Supplied material:
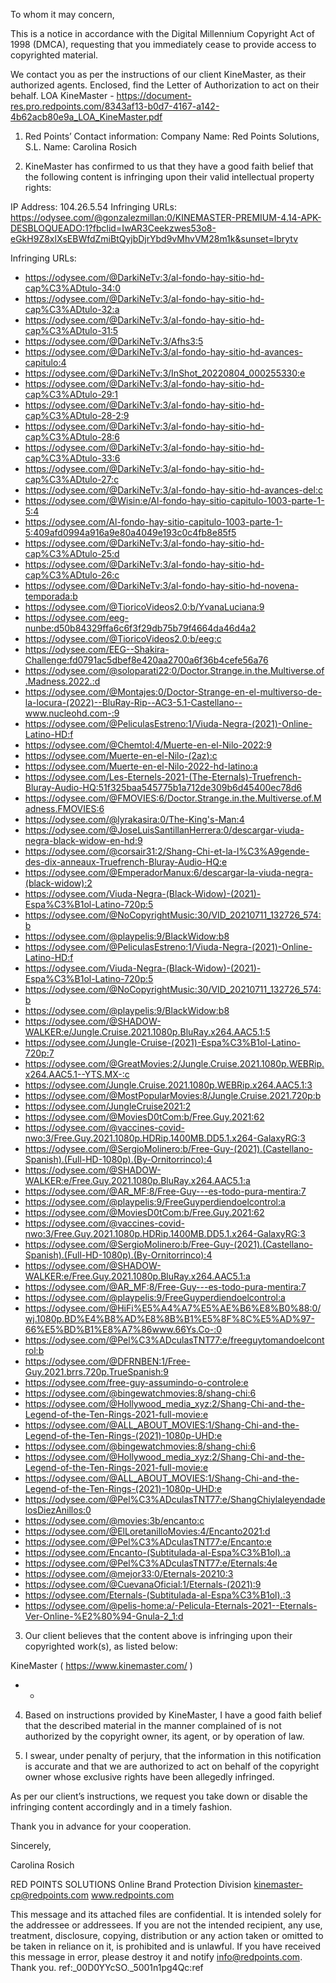 To whom it may concern,

This is a notice in accordance with the Digital Millennium Copyright Act of 1998 (DMCA), requesting that you immediately cease to provide access to copyrighted material.

We contact you as per the instructions of our client KineMaster, as their authorized agents. Enclosed, find the Letter of Authorization to act on their behalf. LOA KineMaster - https://document-res.pro.redpoints.com/8343af13-b0d7-4167-a142-4b62acb80e9a_LOA_KineMaster.pdf


1) Red Points’ Contact information:
Company Name: Red Points Solutions, S.L.
Name: Carolina Rosich
<personal information redacted>

2) KineMaster has confirmed to us that they have a good faith belief that the following content is infringing upon their valid intellectual property rights:

IP Address: 104.26.5.54
Infringing URLs:
https://odysee.com/@gonzalezmillan:0/KINEMASTER-PREMIUM-4.14-APK-DESBLOQUEADO:1?fbclid=IwAR3Ceekzwes53o8-eGkH9Z8xlXsEBWfdZmiBtQyjbDjrYbd9vMhvVM28m1k&sunset=lbrytv

  Infringing URLs:
- https://odysee.com/@DarkiNeTv:3/al-fondo-hay-sitio-hd-cap%C3%ADtulo-34:0
- https://odysee.com/@DarkiNeTv:3/al-fondo-hay-sitio-hd-cap%C3%ADtulo-32:a
- https://odysee.com/@DarkiNeTv:3/al-fondo-hay-sitio-hd-cap%C3%ADtulo-31:5
- https://odysee.com/@DarkiNeTv:3/Afhs3:5
- https://odysee.com/@DarkiNeTv:3/al-fondo-hay-sitio-hd-avances-capitulo:4
- https://odysee.com/@DarkiNeTv:3/InShot_20220804_000255330:e
- https://odysee.com/@DarkiNeTv:3/al-fondo-hay-sitio-hd-cap%C3%ADtulo-29:1
- https://odysee.com/@DarkiNeTv:3/al-fondo-hay-sitio-hd-cap%C3%ADtulo-28-2:9
- https://odysee.com/@DarkiNeTv:3/al-fondo-hay-sitio-hd-cap%C3%ADtulo-28:6
- https://odysee.com/@DarkiNeTv:3/al-fondo-hay-sitio-hd-cap%C3%ADtulo-33:6
- https://odysee.com/@DarkiNeTv:3/al-fondo-hay-sitio-hd-cap%C3%ADtulo-27:c
- https://odysee.com/@DarkiNeTv:3/al-fondo-hay-sitio-hd-avances-del:c  
- https://odysee.com/@Wisin:e/Al-fondo-hay-sitio-capitulo-1003-parte-1-5:4
- https://odysee.com/Al-fondo-hay-sitio-capitulo-1003-parte-1-5:409afd0994a916a9e80a4049e193c0c4fb8e85f5
- https://odysee.com/@DarkiNeTv:3/al-fondo-hay-sitio-hd-cap%C3%ADtulo-25:d
- https://odysee.com/@DarkiNeTv:3/al-fondo-hay-sitio-hd-cap%C3%ADtulo-26:c
- https://odysee.com/@DarkiNeTv:3/al-fondo-hay-sitio-hd-novena-temporada:b
- https://odysee.com/@TioricoVideos2.0:b/YvanaLuciana:9
- https://odysee.com/eeg-nunbe:d50b84329ffa6c6f3f29db75b79f4664da46d4a2
- https://odysee.com/@TioricoVideos2.0:b/eeg:c
- https://odysee.com/EEG--Shakira-Challenge:fd0791ac5dbef8e420aa2700a6f36b4cefe56a76
- https://odysee.com/@soloparati22:0/Doctor.Strange.in.the.Multiverse.of.Madness.2022.:d
- https://odysee.com/@Montajes:0/Doctor-Strange-en-el-multiverso-de-la-locura-(2022)--BluRay-Rip--AC3-5.1-Castellano--www.nucleohd.com-:9
- https://odysee.com/@PeliculasEstreno:1/Viuda-Negra-(2021)-Online-Latino-HD:f
- https://odysee.com/@Chemtol:4/Muerte-en-el-Nilo-2022:9
- https://odysee.com/Muerte-en-el-Nilo-(2az):c
- https://odysee.com/Muerte-en-el-Nilo-2022-hd-latino:a
- https://odysee.com/Les-Eternels-2021-(The-Eternals)-Truefrench-Bluray-Audio-HQ:51f325baa545775b1a712de309b6d45400ec78d6
- https://odysee.com/@FMOVIES:6/Doctor.Strange.in.the.Multiverse.of.Madness.FMOVIES:6
- https://odysee.com/@lyrakasira:0/The-King's-Man:4
- https://odysee.com/@JoseLuisSantillanHerrera:0/descargar-viuda-negra-black-widow-en-hd:9
- https://odysee.com/@corsair31:2/Shang-Chi-et-la-l%C3%A9gende-des-dix-anneaux-Truefrench-Bluray-Audio-HQ:e
- https://odysee.com/@EmperadorManux:6/descargar-la-viuda-negra-(black-widow):2
- https://odysee.com/Viuda-Negra-(Black-Widow)-(2021)-Espa%C3%B1ol-Latino-720p:5
- https://odysee.com/@NoCopyrightMusic:30/VID_20210711_132726_574:b
- https://odysee.com/@playpelis:9/BlackWidow:b8
- https://odysee.com/@PeliculasEstreno:1/Viuda-Negra-(2021)-Online-Latino-HD:f
- https://odysee.com/Viuda-Negra-(Black-Widow)-(2021)-Espa%C3%B1ol-Latino-720p:5
- https://odysee.com/@NoCopyrightMusic:30/VID_20210711_132726_574:b
- https://odysee.com/@playpelis:9/BlackWidow:b8
- https://odysee.com/@SHADOW-WALKER:e/Jungle.Cruise.2021.1080p.BluRay.x264.AAC5.1:5
- https://odysee.com/Jungle-Cruise-(2021)-Espa%C3%B1ol-Latino-720p:7
- https://odysee.com/@GreatMovies:2/Jungle.Cruise.2021.1080p.WEBRip.x264.AAC5.1--YTS.MX-:c
- https://odysee.com/Jungle.Cruise.2021.1080p.WEBRip.x264.AAC5.1:3
- https://odysee.com/@MostPopularMovies:8/Jungle.Cruise.2021.720p:b
- https://odysee.com/JungleCruise2021:2
- https://odysee.com/@MoviesD0tCom:b/Free.Guy.2021:62
- https://odysee.com/@vaccines-covid-nwo:3/Free.Guy.2021.1080p.HDRip.1400MB.DD5.1.x264-GalaxyRG:3
- https://odysee.com/@SergioMolinero:b/Free-Guy-(2021).(Castellano-Spanish).(Full-HD-1080p).(By-Ornitorrinco):4
- https://odysee.com/@SHADOW-WALKER:e/Free.Guy.2021.1080p.BluRay.x264.AAC5.1:a
- https://odysee.com/@AR_MF:8/Free-Guy---es-todo-pura-mentira:7
- https://odysee.com/@playpelis:9/FreeGuyperdiendoelcontrol:a
- https://odysee.com/@MoviesD0tCom:b/Free.Guy.2021:62
- https://odysee.com/@vaccines-covid-nwo:3/Free.Guy.2021.1080p.HDRip.1400MB.DD5.1.x264-GalaxyRG:3
- https://odysee.com/@SergioMolinero:b/Free-Guy-(2021).(Castellano-Spanish).(Full-HD-1080p).(By-Ornitorrinco):4
- https://odysee.com/@SHADOW-WALKER:e/Free.Guy.2021.1080p.BluRay.x264.AAC5.1:a
- https://odysee.com/@AR_MF:8/Free-Guy---es-todo-pura-mentira:7
- https://odysee.com/@playpelis:9/FreeGuyperdiendoelcontrol:a
- https://odysee.com/@HiFi%E5%A4%A7%E5%AE%B6%E8%B0%88:0/wj.1080p.BD%E4%B8%AD%E8%8B%B1%E5%8F%8C%E5%AD%97-66%E5%BD%B1%E8%A7%86www.66Ys.Co-:0
- https://odysee.com/@Pel%C3%ADculasTNT77:e/freeguytomandoelcontrol:b
- https://odysee.com/@DFRNBEN:1/Free-Guy.2021.brrs.720p.TrueSpanish:9
- https://odysee.com/free-guy-assumindo-o-controle:e
- https://odysee.com/@bingewatchmovies:8/shang-chi:6
- https://odysee.com/@Hollywood_media_xyz:2/Shang-Chi-and-the-Legend-of-the-Ten-Rings-2021-full-movie:e
- https://odysee.com/@ALL_ABOUT_MOVIES:1/Shang-Chi-and-the-Legend-of-the-Ten-Rings-(2021)-1080p-UHD:e
- https://odysee.com/@bingewatchmovies:8/shang-chi:6
- https://odysee.com/@Hollywood_media_xyz:2/Shang-Chi-and-the-Legend-of-the-Ten-Rings-2021-full-movie:e
- https://odysee.com/@ALL_ABOUT_MOVIES:1/Shang-Chi-and-the-Legend-of-the-Ten-Rings-(2021)-1080p-UHD:e
- https://odysee.com/@Pel%C3%ADculasTNT77:e/ShangChiylaleyendadelosDiezAnillos:0
- https://odysee.com/@movies:3b/encanto:c
- https://odysee.com/@ElLoretanilloMovies:4/Encanto2021:d
- https://odysee.com/@Pel%C3%ADculasTNT77:e/Encanto:e
- https://odysee.com/Encanto-(Subtitulada-al-Espa%C3%B1ol).:a
- https://odysee.com/@Pel%C3%ADculasTNT77:e/Eternals:4e
- https://odysee.com/@mejor33:0/Eternals-20210:3
- https://odysee.com/@CuevanaOficial:1/Eternals-(2021):9
- https://odysee.com/Eternals-(Subtitulada-al-Espa%C3%B1ol).:3
- https://odysee.com/@pelis-home:a/-Pelicula-Eternals-2021--Eternals-Ver-Online-%E2%80%94-Gnula-2_1:d


3) Our client believes that the content above is infringing upon their copyrighted work(s), as listed below:

KineMaster ( https://www.kinemaster.com/ )
- -

4) Based on instructions provided by KineMaster, I have a good faith belief that the described material in the manner complained of is not authorized by the copyright owner, its agent, or by operation of law.

5) I swear, under penalty of perjury, that the information in this notification is accurate and that we are authorized to act on behalf of the copyright owner whose exclusive rights have been allegedly infringed.

As per our client’s instructions, we request you take down or disable the infringing content accordingly and in a timely fashion.

Thank you in advance for your cooperation.

Sincerely,

Carolina Rosich

RED POINTS SOLUTIONS
Online Brand Protection Division
kinemaster-cp@redpoints.com
www.redpoints.com

This message and its attached files are confidential. It is intended solely for the addressee or addressees. If you are not the intended recipient, any use, treatment, disclosure, copying, distribution or any action taken or omitted to be taken in reliance on it, is prohibited and is unlawful. If you have received this message in error, please destroy it and notify info@redpoints.com. Thank you.
ref:_00D0YYcSO._5001n1pg4Qc:ref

Activity: Your answer should consist only of the lines above between the line holding "As per our client’s" and the line holding "www.redpoints.com", inclusive, each transcribed exactly.

Response to the task:
As per our client’s instructions, we request you take down or disable the infringing content accordingly and in a timely fashion.

Thank you in advance for your cooperation.

Sincerely,

Carolina Rosich

RED POINTS SOLUTIONS
Online Brand Protection Division
kinemaster-cp@redpoints.com
www.redpoints.com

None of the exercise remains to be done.